La crise économique et le désarroi qu’elle engendre est propice à tous les discours d’ordre fondés sur la responsabilisation des catégories les plus fragiles.

Dix ans après Durban, les progrès devraient, bien sûr, être impérativement consolidés et élargis. La vague de populisme xénophobe qui traverse l’Europe remet en question des politiques antiracistes que l’Histoire de ce continent rend plus urgentes que jamais.
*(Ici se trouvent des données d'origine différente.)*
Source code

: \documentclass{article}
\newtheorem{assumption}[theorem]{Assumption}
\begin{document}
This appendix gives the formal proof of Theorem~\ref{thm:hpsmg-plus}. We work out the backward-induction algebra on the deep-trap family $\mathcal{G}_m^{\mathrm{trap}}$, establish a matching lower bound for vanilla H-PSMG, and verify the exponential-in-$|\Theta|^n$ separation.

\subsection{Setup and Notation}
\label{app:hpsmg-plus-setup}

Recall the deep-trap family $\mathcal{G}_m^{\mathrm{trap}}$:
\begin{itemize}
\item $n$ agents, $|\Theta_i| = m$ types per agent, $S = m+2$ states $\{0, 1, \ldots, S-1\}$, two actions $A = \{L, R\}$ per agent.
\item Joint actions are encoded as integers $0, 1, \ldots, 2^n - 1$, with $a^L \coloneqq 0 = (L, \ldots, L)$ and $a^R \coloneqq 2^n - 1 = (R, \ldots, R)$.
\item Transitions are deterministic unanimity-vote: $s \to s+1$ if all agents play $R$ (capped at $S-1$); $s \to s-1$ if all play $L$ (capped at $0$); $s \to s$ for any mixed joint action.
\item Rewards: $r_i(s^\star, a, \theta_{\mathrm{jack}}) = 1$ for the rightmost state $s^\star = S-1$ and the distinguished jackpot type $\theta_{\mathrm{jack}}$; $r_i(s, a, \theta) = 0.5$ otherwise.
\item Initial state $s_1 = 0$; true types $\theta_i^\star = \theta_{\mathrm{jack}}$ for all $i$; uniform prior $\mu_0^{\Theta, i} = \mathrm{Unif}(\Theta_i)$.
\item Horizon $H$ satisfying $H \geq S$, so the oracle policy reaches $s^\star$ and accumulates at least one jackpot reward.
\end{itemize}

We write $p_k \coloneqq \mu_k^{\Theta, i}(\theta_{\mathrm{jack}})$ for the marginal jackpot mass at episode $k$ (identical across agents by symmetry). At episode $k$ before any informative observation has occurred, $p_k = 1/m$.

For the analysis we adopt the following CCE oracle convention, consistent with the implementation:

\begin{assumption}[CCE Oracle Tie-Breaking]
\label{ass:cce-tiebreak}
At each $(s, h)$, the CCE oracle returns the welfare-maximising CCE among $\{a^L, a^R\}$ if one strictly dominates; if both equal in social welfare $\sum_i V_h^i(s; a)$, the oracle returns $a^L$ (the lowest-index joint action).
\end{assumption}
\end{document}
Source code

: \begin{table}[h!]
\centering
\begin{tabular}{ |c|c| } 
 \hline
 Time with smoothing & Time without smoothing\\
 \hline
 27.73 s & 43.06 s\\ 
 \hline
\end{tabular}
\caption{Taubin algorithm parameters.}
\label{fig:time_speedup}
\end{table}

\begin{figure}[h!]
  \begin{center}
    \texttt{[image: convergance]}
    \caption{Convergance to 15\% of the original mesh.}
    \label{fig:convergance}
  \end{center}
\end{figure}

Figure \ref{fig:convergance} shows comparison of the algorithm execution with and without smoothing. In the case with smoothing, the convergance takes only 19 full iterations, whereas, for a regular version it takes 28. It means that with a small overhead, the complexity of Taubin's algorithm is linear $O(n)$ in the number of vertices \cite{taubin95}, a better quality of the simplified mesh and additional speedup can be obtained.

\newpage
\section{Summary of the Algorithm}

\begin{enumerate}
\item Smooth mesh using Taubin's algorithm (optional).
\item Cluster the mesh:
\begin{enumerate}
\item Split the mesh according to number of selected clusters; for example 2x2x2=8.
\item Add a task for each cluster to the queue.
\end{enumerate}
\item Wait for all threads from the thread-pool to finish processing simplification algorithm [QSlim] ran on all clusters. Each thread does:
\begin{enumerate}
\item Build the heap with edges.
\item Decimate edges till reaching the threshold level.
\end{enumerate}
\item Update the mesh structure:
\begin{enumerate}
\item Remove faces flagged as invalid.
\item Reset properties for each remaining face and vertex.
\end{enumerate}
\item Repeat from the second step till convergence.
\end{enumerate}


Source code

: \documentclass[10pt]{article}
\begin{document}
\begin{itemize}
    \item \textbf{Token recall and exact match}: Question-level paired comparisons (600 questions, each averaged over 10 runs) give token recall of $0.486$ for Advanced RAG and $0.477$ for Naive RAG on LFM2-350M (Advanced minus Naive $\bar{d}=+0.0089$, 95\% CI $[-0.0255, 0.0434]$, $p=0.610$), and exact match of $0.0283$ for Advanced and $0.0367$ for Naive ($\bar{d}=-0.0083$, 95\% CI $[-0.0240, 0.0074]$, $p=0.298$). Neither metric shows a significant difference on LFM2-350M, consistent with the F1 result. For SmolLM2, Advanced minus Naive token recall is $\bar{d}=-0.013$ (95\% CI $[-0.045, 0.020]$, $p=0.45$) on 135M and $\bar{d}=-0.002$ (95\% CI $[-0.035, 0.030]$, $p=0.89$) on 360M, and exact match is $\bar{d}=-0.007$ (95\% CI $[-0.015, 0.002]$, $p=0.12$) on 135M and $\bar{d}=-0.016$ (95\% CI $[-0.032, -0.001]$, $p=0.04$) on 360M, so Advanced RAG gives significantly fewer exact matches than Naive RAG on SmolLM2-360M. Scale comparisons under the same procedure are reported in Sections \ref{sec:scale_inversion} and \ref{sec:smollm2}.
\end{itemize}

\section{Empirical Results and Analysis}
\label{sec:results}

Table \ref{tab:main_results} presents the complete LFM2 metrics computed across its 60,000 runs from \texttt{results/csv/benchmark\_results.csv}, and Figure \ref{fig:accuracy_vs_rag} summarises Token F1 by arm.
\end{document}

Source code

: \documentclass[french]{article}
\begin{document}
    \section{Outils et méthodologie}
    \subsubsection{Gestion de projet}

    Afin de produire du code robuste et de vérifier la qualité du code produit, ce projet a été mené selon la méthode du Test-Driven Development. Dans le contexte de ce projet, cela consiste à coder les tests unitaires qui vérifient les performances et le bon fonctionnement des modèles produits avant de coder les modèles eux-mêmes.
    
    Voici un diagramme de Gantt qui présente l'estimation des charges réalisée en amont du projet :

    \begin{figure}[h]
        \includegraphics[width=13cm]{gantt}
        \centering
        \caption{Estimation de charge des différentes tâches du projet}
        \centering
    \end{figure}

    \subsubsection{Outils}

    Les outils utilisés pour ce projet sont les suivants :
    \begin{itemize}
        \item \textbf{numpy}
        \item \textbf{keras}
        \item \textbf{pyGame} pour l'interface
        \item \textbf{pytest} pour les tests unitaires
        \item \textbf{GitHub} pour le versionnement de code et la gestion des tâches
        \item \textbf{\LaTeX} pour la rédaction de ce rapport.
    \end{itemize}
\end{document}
Les bonnes pratiques pour combattre le racisme, la discrimination raciale, la xénophobie et l’intolérance supposent que soit abandonnée l’idée de l’Etat menacé par l’autre au profit de l’apport de la diversité, de l’imprévu, des fécondités du monde.

Décider et prendre le risque d’être-dans-le-monde c’est ce qui donnera la liberté d’entreprendre et l’audace de changer, d’être changé et de se changer, dès lors la question de l’entrée vers de bonnes pratiques se posera autrement et à l’endroit exact où cela se doit, à savoir l’importance de l’établissement de nouveaux rapports entre les peuples, de relations fondées sur le principe de l’égalité entre Etats : le droit à réparation pour les injustices commises, l’annulation de la dette, l’évacuation immédiate de toutes les armées étrangères pour assurer une vraie coopération future, des échanges mutuels authentiques, seuls gages de paix et de progrès pour les peuples du monde.